*** Block opens ***

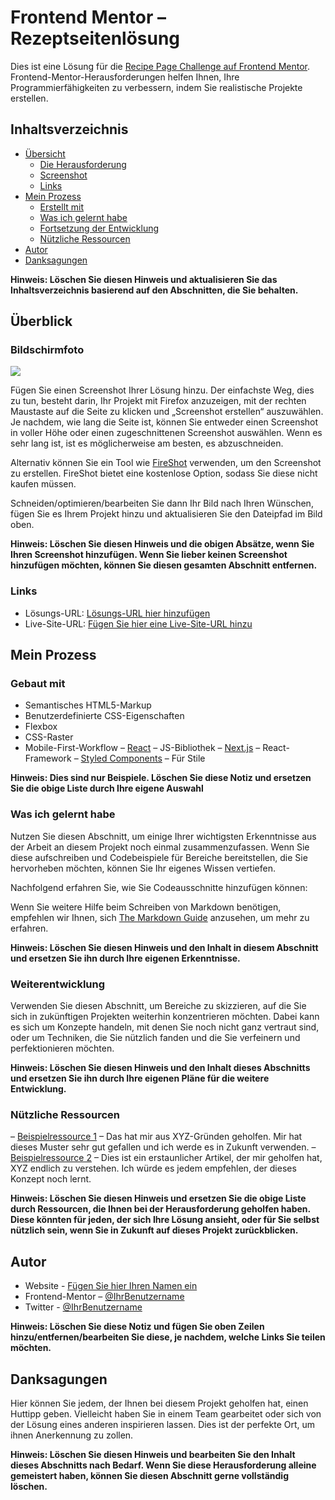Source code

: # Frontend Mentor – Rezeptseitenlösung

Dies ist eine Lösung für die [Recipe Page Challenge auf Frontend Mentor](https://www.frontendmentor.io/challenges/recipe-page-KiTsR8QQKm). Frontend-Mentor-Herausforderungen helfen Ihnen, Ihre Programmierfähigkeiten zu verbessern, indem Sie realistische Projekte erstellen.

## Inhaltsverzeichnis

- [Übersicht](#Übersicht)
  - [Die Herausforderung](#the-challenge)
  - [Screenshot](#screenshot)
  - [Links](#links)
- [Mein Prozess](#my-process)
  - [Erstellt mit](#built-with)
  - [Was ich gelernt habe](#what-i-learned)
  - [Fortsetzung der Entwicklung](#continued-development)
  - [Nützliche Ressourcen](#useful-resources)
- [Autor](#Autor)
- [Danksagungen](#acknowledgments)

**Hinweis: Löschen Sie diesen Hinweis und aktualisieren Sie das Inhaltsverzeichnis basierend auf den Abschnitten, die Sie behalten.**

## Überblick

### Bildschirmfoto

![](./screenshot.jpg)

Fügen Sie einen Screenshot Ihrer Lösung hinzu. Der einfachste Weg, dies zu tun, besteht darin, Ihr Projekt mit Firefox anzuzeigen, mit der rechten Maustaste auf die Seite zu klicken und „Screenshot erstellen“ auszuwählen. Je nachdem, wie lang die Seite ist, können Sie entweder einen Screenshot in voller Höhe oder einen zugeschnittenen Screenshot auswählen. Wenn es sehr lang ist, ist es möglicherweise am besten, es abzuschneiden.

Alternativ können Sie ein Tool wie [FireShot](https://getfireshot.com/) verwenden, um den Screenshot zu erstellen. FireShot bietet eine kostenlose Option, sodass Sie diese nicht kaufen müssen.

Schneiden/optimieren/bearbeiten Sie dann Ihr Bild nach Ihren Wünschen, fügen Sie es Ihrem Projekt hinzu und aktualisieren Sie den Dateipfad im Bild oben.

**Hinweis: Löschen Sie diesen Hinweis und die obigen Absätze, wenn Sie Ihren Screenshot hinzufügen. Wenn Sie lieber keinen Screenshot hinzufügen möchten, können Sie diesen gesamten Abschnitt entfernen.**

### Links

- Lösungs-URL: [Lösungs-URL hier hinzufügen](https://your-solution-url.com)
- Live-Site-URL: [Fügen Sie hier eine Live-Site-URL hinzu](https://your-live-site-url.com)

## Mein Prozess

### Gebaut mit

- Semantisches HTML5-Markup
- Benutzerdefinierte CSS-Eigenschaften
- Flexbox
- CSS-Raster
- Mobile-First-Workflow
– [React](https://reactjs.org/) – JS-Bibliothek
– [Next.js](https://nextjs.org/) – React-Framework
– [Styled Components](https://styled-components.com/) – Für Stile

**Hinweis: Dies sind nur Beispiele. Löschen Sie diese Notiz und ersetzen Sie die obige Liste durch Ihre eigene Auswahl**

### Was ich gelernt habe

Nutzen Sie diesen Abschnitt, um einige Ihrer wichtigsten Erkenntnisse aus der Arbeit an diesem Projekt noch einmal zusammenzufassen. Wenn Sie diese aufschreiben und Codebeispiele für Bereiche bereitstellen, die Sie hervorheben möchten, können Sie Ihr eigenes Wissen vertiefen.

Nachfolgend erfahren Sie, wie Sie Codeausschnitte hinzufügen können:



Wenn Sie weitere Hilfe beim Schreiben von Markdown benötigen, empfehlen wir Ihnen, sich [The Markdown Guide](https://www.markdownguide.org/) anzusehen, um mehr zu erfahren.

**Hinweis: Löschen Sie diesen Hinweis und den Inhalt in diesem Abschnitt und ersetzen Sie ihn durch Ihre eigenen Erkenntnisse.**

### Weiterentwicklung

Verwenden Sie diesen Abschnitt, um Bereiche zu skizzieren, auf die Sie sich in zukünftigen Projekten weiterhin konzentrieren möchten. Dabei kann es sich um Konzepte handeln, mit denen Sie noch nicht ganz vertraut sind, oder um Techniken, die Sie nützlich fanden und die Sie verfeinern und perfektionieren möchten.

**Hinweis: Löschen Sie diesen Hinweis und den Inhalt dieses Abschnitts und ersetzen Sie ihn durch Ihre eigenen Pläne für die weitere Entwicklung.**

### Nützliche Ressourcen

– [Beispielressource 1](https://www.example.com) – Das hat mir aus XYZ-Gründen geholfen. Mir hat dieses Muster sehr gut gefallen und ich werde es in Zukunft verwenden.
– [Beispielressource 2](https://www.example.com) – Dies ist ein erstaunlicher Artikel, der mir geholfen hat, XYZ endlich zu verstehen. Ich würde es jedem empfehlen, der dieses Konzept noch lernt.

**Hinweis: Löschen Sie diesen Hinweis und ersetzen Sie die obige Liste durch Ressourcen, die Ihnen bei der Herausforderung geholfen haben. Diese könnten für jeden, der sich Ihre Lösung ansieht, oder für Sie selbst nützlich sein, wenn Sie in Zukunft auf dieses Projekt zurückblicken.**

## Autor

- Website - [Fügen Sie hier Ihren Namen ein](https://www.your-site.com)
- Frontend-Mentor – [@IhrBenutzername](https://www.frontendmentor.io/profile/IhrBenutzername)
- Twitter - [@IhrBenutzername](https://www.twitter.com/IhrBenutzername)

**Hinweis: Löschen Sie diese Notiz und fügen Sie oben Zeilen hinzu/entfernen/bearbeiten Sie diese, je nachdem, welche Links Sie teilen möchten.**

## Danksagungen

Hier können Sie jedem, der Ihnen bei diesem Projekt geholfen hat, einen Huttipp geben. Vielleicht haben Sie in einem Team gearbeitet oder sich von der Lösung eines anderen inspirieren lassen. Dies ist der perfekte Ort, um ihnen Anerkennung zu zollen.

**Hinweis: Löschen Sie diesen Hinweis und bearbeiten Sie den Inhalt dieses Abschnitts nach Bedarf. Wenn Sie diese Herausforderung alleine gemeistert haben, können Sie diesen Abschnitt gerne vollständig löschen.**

*** Block closes ***

No pictures go in the copy. Set down all the data exactly.

Source code

: # Frontend Mentor – Rezeptseitenlösung

Dies ist eine Lösung für die [Recipe Page Challenge auf Frontend Mentor](https://www.frontendmentor.io/challenges/recipe-page-KiTsR8QQKm). Frontend-Mentor-Herausforderungen helfen Ihnen, Ihre Programmierfähigkeiten zu verbessern, indem Sie realistische Projekte erstellen.

## Inhaltsverzeichnis

- [Übersicht](#Übersicht)
  - [Die Herausforderung](#the-challenge)
  - [Screenshot](#screenshot)
  - [Links](#links)
- [Mein Prozess](#my-process)
  - [Erstellt mit](#built-with)
  - [Was ich gelernt habe](#what-i-learned)
  - [Fortsetzung der Entwicklung](#continued-development)
  - [Nützliche Ressourcen](#useful-resources)
- [Autor](#Autor)
- [Danksagungen](#acknowledgments)

**Hinweis: Löschen Sie diesen Hinweis und aktualisieren Sie das Inhaltsverzeichnis basierend auf den Abschnitten, die Sie behalten.**

## Überblick

### Bildschirmfoto

![](./screenshot.jpg)

Fügen Sie einen Screenshot Ihrer Lösung hinzu. Der einfachste Weg, dies zu tun, besteht darin, Ihr Projekt mit Firefox anzuzeigen, mit der rechten Maustaste auf die Seite zu klicken und „Screenshot erstellen“ auszuwählen. Je nachdem, wie lang die Seite ist, können Sie entweder einen Screenshot in voller Höhe oder einen zugeschnittenen Screenshot auswählen. Wenn es sehr lang ist, ist es möglicherweise am besten, es abzuschneiden.

Alternativ können Sie ein Tool wie [FireShot](https://getfireshot.com/) verwenden, um den Screenshot zu erstellen. FireShot bietet eine kostenlose Option, sodass Sie diese nicht kaufen müssen.

Schneiden/optimieren/bearbeiten Sie dann Ihr Bild nach Ihren Wünschen, fügen Sie es Ihrem Projekt hinzu und aktualisieren Sie den Dateipfad im Bild oben.

**Hinweis: Löschen Sie diesen Hinweis und die obigen Absätze, wenn Sie Ihren Screenshot hinzufügen. Wenn Sie lieber keinen Screenshot hinzufügen möchten, können Sie diesen gesamten Abschnitt entfernen.**

### Links

- Lösungs-URL: [Lösungs-URL hier hinzufügen](https://your-solution-url.com)
- Live-Site-URL: [Fügen Sie hier eine Live-Site-URL hinzu](https://your-live-site-url.com)

## Mein Prozess

### Gebaut mit

- Semantisches HTML5-Markup
- Benutzerdefinierte CSS-Eigenschaften
- Flexbox
- CSS-Raster
- Mobile-First-Workflow
– [React](https://reactjs.org/) – JS-Bibliothek
– [Next.js](https://nextjs.org/) – React-Framework
– [Styled Components](https://styled-components.com/) – Für Stile

**Hinweis: Dies sind nur Beispiele. Löschen Sie diese Notiz und ersetzen Sie die obige Liste durch Ihre eigene Auswahl**

### Was ich gelernt habe

Nutzen Sie diesen Abschnitt, um einige Ihrer wichtigsten Erkenntnisse aus der Arbeit an diesem Projekt noch einmal zusammenzufassen. Wenn Sie diese aufschreiben und Codebeispiele für Bereiche bereitstellen, die Sie hervorheben möchten, können Sie Ihr eigenes Wissen vertiefen.

Nachfolgend erfahren Sie, wie Sie Codeausschnitte hinzufügen können:



Wenn Sie weitere Hilfe beim Schreiben von Markdown benötigen, empfehlen wir Ihnen, sich [The Markdown Guide](https://www.markdownguide.org/) anzusehen, um mehr zu erfahren.

**Hinweis: Löschen Sie diesen Hinweis und den Inhalt in diesem Abschnitt und ersetzen Sie ihn durch Ihre eigenen Erkenntnisse.**

### Weiterentwicklung

Verwenden Sie diesen Abschnitt, um Bereiche zu skizzieren, auf die Sie sich in zukünftigen Projekten weiterhin konzentrieren möchten. Dabei kann es sich um Konzepte handeln, mit denen Sie noch nicht ganz vertraut sind, oder um Techniken, die Sie nützlich fanden und die Sie verfeinern und perfektionieren möchten.

**Hinweis: Löschen Sie diesen Hinweis und den Inhalt dieses Abschnitts und ersetzen Sie ihn durch Ihre eigenen Pläne für die weitere Entwicklung.**

### Nützliche Ressourcen

– [Beispielressource 1](https://www.example.com) – Das hat mir aus XYZ-Gründen geholfen. Mir hat dieses Muster sehr gut gefallen und ich werde es in Zukunft verwenden.
– [Beispielressource 2](https://www.example.com) – Dies ist ein erstaunlicher Artikel, der mir geholfen hat, XYZ endlich zu verstehen. Ich würde es jedem empfehlen, der dieses Konzept noch lernt.

**Hinweis: Löschen Sie diesen Hinweis und ersetzen Sie die obige Liste durch Ressourcen, die Ihnen bei der Herausforderung geholfen haben. Diese könnten für jeden, der sich Ihre Lösung ansieht, oder für Sie selbst nützlich sein, wenn Sie in Zukunft auf dieses Projekt zurückblicken.**

## Autor

- Website - [Fügen Sie hier Ihren Namen ein](https://www.your-site.com)
- Frontend-Mentor – [@IhrBenutzername](https://www.frontendmentor.io/profile/IhrBenutzername)
- Twitter - [@IhrBenutzername](https://www.twitter.com/IhrBenutzername)

**Hinweis: Löschen Sie diese Notiz und fügen Sie oben Zeilen hinzu/entfernen/bearbeiten Sie diese, je nachdem, welche Links Sie teilen möchten.**

## Danksagungen

Hier können Sie jedem, der Ihnen bei diesem Projekt geholfen hat, einen Huttipp geben. Vielleicht haben Sie in einem Team gearbeitet oder sich von der Lösung eines anderen inspirieren lassen. Dies ist der perfekte Ort, um ihnen Anerkennung zu zollen.

**Hinweis: Löschen Sie diesen Hinweis und bearbeiten Sie den Inhalt dieses Abschnitts nach Bedarf. Wenn Sie diese Herausforderung alleine gemeistert haben, können Sie diesen Abschnitt gerne vollständig löschen.**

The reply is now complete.